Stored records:
○ ○ ○ ○
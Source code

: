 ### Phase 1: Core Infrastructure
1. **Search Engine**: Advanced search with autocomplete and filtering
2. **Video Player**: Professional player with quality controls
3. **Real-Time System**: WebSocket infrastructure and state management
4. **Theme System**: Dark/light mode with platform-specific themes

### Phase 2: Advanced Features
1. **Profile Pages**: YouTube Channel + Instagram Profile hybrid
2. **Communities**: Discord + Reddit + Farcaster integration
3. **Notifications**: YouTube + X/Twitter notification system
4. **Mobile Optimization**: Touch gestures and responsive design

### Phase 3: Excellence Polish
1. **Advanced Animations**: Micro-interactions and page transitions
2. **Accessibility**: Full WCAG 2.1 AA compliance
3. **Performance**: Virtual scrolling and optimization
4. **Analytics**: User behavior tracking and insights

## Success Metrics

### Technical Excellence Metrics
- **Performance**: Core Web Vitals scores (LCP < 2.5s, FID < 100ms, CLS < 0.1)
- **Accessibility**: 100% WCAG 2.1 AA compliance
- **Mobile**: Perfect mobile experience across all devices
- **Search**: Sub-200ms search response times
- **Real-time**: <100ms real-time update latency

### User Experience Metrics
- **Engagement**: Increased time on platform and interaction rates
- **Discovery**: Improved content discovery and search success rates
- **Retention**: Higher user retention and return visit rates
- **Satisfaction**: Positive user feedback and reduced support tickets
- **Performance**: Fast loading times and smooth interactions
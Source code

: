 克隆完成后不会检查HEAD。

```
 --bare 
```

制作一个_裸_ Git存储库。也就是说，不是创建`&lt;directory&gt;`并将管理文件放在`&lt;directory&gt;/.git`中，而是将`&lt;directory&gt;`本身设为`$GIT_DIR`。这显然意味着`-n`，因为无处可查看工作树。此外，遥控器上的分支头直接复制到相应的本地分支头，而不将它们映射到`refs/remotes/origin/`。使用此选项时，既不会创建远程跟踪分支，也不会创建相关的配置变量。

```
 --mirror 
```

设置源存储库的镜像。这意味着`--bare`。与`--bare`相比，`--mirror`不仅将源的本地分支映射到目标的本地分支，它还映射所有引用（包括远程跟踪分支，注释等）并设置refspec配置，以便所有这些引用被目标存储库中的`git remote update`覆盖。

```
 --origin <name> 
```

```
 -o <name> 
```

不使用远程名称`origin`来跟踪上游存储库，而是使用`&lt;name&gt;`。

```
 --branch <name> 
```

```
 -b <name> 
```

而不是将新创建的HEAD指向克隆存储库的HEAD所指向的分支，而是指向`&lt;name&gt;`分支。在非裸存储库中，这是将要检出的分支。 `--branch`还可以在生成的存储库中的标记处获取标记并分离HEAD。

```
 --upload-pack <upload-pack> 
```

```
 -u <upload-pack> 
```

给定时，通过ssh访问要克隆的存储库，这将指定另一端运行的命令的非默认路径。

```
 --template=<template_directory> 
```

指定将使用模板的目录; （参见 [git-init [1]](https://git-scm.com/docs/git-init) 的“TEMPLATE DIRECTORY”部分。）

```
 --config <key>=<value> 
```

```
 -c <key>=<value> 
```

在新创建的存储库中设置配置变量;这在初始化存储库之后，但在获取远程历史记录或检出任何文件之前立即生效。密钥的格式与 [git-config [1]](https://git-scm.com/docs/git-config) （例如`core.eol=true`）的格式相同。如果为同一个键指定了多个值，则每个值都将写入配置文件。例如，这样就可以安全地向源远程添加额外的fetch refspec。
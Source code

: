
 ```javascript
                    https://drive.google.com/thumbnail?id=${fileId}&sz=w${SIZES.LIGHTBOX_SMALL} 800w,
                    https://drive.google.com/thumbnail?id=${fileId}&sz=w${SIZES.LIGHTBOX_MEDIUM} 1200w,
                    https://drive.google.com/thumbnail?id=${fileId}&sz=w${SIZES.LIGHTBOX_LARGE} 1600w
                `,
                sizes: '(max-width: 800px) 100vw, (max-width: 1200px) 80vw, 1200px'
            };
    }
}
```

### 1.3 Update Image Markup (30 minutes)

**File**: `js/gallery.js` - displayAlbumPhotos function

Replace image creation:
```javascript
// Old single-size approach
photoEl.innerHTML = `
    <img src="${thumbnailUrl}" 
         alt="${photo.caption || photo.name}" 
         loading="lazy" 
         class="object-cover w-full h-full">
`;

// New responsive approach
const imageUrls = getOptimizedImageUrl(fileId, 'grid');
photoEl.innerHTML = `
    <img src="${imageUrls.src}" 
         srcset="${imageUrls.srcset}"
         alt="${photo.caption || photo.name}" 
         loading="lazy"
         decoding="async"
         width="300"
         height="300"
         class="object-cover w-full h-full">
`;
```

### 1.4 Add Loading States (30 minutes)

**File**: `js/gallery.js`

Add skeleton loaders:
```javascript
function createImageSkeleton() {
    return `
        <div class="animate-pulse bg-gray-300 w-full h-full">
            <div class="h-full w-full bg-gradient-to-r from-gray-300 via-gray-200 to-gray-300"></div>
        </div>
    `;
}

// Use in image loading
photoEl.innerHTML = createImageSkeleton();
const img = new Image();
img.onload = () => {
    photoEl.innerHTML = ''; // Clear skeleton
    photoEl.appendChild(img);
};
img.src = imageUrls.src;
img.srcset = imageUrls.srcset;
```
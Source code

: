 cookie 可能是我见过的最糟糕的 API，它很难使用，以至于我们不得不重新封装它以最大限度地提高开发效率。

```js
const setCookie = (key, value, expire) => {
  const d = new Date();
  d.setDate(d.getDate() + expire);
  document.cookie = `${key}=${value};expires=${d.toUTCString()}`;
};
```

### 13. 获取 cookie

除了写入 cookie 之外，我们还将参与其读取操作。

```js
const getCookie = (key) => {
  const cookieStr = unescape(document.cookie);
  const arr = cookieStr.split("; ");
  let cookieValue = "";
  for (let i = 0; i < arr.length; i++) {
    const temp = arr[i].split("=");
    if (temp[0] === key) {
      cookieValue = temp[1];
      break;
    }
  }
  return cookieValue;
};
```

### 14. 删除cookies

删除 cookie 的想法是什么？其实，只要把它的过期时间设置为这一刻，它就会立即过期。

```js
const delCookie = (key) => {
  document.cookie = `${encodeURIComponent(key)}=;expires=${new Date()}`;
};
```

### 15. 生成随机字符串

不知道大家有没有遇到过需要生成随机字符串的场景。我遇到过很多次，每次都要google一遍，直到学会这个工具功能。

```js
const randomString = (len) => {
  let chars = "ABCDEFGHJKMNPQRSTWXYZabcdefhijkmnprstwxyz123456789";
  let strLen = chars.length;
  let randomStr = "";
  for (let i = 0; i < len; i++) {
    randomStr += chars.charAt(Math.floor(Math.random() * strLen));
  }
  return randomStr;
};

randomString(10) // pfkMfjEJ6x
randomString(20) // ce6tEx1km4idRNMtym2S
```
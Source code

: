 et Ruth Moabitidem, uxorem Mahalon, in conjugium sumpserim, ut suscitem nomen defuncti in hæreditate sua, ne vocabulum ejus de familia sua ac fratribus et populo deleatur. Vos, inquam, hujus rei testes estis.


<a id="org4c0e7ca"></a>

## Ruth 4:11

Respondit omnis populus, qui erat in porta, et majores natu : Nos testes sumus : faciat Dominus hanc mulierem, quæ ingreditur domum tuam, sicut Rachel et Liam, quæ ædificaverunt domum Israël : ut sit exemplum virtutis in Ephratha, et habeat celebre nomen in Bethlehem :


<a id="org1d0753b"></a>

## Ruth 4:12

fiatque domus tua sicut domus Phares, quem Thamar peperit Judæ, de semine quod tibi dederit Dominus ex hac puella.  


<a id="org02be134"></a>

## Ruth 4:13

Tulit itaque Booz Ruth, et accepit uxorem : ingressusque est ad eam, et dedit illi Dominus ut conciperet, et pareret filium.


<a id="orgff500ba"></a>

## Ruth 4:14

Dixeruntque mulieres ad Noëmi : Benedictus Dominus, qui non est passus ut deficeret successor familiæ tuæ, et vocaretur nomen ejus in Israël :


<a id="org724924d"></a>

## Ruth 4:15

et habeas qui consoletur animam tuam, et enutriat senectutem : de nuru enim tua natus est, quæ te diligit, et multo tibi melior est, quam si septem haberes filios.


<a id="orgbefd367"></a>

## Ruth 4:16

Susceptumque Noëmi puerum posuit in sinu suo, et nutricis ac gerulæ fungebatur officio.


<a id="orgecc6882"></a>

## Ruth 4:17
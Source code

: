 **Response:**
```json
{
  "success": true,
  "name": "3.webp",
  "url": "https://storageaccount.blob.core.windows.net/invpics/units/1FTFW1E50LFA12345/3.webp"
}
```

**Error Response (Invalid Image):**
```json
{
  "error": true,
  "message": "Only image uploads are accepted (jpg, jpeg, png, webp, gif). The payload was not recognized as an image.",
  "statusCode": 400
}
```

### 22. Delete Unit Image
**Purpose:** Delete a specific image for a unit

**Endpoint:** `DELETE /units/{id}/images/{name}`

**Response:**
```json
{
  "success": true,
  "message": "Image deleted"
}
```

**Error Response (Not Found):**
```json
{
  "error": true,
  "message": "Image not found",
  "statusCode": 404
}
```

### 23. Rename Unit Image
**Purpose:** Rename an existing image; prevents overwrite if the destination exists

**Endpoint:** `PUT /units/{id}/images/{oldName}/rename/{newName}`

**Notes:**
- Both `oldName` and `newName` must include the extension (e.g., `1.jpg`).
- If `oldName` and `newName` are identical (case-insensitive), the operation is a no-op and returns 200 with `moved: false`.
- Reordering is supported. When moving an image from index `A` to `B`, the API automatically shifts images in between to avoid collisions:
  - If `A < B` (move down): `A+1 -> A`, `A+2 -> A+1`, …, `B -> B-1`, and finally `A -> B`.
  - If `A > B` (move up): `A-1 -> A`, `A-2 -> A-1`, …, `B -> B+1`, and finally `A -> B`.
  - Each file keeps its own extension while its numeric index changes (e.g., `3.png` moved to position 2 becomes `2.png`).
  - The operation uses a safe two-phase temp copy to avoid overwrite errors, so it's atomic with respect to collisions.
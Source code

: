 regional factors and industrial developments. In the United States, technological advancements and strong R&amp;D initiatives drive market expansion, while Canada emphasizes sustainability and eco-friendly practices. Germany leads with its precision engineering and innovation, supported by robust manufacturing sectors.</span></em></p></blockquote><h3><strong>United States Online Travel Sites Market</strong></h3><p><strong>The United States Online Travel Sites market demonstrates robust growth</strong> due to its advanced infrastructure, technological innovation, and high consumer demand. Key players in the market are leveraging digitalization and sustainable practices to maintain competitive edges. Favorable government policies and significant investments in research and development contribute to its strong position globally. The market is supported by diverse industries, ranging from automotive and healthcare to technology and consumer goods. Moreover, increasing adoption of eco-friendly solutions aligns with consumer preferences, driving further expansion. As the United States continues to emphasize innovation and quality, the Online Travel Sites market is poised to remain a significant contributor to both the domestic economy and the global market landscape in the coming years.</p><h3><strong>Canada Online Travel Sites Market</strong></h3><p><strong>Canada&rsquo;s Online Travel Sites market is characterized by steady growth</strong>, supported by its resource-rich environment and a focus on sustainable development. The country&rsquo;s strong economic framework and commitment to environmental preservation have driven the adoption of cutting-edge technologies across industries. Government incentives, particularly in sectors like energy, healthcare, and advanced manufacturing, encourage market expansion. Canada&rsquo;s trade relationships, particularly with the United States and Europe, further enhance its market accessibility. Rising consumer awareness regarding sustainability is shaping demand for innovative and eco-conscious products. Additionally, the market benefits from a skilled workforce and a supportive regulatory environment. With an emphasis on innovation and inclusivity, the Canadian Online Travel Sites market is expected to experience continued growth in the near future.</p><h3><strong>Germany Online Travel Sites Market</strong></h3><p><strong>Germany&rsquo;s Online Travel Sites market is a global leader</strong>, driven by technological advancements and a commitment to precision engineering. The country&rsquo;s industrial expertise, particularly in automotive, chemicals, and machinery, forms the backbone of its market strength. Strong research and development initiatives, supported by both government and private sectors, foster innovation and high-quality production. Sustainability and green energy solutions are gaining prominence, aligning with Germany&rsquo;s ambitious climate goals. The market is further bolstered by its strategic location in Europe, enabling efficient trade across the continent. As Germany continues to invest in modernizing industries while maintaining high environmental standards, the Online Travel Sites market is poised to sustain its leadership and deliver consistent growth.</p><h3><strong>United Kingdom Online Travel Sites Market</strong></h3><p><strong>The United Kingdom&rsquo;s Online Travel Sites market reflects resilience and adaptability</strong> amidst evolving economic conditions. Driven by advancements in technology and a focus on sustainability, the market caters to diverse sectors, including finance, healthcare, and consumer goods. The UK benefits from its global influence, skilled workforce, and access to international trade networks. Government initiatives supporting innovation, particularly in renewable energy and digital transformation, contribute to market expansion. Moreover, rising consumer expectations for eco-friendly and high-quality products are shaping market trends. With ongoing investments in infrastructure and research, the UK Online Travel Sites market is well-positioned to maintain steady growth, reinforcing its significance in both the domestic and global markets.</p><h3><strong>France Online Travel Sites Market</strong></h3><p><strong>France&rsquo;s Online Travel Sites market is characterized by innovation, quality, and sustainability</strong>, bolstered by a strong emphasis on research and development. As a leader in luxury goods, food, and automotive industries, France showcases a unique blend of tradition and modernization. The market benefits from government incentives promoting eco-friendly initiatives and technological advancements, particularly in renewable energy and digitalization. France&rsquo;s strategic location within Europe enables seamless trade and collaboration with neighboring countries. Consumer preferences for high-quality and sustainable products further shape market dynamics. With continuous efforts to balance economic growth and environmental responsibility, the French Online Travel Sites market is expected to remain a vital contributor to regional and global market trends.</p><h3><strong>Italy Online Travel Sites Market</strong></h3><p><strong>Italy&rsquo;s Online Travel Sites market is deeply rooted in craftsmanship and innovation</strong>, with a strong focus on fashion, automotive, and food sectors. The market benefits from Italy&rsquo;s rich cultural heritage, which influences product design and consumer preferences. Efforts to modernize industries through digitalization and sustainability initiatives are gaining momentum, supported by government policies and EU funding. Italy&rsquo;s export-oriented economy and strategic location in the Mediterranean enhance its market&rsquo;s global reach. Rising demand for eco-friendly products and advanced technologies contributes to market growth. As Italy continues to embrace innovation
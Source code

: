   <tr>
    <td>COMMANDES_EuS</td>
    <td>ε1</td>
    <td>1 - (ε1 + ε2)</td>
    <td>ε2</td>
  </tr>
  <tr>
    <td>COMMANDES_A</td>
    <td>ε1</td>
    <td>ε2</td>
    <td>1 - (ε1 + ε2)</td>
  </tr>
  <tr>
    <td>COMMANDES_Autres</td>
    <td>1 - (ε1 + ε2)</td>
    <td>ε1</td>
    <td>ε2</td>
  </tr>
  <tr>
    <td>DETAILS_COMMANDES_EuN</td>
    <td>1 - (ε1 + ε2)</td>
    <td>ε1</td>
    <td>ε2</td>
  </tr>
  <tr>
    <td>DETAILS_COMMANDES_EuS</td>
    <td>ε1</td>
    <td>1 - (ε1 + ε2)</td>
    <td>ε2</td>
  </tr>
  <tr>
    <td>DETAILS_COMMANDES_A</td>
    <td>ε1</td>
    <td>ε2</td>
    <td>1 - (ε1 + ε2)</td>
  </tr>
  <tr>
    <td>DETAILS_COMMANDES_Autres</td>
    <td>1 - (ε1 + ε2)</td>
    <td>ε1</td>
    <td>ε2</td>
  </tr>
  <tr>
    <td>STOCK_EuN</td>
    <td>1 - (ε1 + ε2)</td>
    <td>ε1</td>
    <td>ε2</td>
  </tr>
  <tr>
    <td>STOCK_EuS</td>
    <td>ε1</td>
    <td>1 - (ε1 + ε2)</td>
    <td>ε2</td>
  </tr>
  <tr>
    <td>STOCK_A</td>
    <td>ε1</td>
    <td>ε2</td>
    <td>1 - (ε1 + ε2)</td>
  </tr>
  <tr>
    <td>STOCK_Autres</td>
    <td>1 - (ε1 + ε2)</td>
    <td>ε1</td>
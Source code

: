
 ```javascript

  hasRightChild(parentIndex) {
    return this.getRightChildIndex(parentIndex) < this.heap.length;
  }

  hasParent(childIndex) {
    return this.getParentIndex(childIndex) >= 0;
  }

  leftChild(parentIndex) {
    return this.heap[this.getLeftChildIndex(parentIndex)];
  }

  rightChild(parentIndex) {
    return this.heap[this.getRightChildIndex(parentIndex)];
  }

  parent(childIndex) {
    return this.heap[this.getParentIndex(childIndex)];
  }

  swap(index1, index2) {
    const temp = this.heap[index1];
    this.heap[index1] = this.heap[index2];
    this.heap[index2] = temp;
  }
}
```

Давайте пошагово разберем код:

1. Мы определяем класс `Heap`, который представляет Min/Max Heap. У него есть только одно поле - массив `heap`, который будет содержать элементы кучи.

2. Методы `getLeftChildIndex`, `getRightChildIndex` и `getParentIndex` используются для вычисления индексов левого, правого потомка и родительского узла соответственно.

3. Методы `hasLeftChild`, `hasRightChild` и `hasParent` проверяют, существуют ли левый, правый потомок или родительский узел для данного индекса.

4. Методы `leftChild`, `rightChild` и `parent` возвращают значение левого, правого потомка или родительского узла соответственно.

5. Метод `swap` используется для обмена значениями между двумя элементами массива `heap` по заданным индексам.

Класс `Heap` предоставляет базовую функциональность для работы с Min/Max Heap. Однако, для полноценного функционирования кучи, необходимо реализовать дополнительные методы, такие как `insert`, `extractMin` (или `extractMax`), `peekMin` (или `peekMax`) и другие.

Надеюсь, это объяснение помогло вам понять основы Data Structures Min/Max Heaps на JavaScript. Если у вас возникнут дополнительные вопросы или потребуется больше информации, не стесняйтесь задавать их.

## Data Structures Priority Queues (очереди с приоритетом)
○ ○ ○ ○
## [TO DO]
The output must consist solely of the lines from the first line of the records through the line containing "1. **Profile Pages**: YouTube", reproduced exactly.

## [EXERCISE OUTPUT]
Source code

: ### Phase 1: Core Infrastructure
1. **Search Engine**: Advanced search with autocomplete and filtering
2. **Video Player**: Professional player with quality controls
3. **Real-Time System**: WebSocket infrastructure and state management
4. **Theme System**: Dark/light mode with platform-specific themes

### Phase 2: Advanced Features
1. **Profile Pages**: YouTube Channel + Instagram Profile hybrid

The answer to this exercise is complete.